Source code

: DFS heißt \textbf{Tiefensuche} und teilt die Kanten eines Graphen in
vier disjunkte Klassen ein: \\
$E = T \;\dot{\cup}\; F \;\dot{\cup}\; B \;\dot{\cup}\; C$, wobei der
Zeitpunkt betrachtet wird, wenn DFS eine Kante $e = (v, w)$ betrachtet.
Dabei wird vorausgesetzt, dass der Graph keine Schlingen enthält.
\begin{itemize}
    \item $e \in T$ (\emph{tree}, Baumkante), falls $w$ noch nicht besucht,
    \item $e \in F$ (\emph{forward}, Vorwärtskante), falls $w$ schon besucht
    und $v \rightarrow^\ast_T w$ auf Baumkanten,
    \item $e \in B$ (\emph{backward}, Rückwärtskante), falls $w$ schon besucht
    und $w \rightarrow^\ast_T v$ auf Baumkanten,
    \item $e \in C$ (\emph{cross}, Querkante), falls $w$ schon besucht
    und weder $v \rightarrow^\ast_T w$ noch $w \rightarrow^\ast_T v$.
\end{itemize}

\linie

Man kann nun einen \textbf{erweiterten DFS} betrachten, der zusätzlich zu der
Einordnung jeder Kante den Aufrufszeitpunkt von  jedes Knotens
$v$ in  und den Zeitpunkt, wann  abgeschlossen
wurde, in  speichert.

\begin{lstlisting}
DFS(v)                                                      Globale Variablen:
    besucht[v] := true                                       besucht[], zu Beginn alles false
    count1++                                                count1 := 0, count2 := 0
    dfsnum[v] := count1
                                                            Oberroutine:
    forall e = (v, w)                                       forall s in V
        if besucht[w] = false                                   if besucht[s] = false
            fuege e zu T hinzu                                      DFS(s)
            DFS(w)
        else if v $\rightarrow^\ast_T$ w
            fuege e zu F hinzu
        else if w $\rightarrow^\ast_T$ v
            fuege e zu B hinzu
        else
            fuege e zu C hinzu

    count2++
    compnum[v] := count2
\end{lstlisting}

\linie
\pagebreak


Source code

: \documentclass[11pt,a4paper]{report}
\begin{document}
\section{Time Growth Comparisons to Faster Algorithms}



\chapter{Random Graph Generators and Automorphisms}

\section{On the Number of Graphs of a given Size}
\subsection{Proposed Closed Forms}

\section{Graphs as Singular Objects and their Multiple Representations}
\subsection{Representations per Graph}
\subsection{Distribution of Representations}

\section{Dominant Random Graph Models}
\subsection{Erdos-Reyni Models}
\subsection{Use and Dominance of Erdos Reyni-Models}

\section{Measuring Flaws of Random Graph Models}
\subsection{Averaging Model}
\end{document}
——————
* [WHAT YOU NEED TO DO]: Each entry must be reproduced exactly, with nothing added or dropped.

* [ANSWER SECTION]:
Source code

: DFS heißt \textbf{Tiefensuche} und teilt die Kanten eines Graphen in
vier disjunkte Klassen ein: \\
$E = T \;\dot{\cup}\; F \;\dot{\cup}\; B \;\dot{\cup}\; C$, wobei der
Zeitpunkt betrachtet wird, wenn DFS eine Kante $e = (v, w)$ betrachtet.
Dabei wird vorausgesetzt, dass der Graph keine Schlingen enthält.
\begin{itemize}
    \item $e \in T$ (\emph{tree}, Baumkante), falls $w$ noch nicht besucht,
    \item $e \in F$ (\emph{forward}, Vorwärtskante), falls $w$ schon besucht
    und $v \rightarrow^\ast_T w$ auf Baumkanten,
    \item $e \in B$ (\emph{backward}, Rückwärtskante), falls $w$ schon besucht
    und $w \rightarrow^\ast_T v$ auf Baumkanten,
    \item $e \in C$ (\emph{cross}, Querkante), falls $w$ schon besucht
    und weder $v \rightarrow^\ast_T w$ noch $w \rightarrow^\ast_T v$.
\end{itemize}

\linie

Man kann nun einen \textbf{erweiterten DFS} betrachten, der zusätzlich zu der
Einordnung jeder Kante den Aufrufszeitpunkt von  jedes Knotens
$v$ in  und den Zeitpunkt, wann  abgeschlossen
wurde, in  speichert.

\begin{lstlisting}
DFS(v)                                                      Globale Variablen:
    besucht[v] := true                                       besucht[], zu Beginn alles false
    count1++                                                count1 := 0, count2 := 0
    dfsnum[v] := count1
                                                            Oberroutine:
    forall e = (v, w)                                       forall s in V
        if besucht[w] = false                                   if besucht[s] = false
            fuege e zu T hinzu                                      DFS(s)
            DFS(w)
        else if v $\rightarrow^\ast_T$ w
            fuege e zu F hinzu
        else if w $\rightarrow^\ast_T$ v
            fuege e zu B hinzu
        else
            fuege e zu C hinzu

    count2++
    compnum[v] := count2
\end{lstlisting}

\linie
\pagebreak


Source code

: \documentclass[11pt,a4paper]{report}
\begin{document}
\section{Time Growth Comparisons to Faster Algorithms}



\chapter{Random Graph Generators and Automorphisms}

\section{On the Number of Graphs of a given Size}
\subsection{Proposed Closed Forms}

\section{Graphs as Singular Objects and their Multiple Representations}
\subsection{Representations per Graph}
\subsection{Distribution of Representations}

\section{Dominant Random Graph Models}
\subsection{Erdos-Reyni Models}
\subsection{Use and Dominance of Erdos Reyni-Models}

\section{Measuring Flaws of Random Graph Models}
\subsection{Averaging Model}
\end{document}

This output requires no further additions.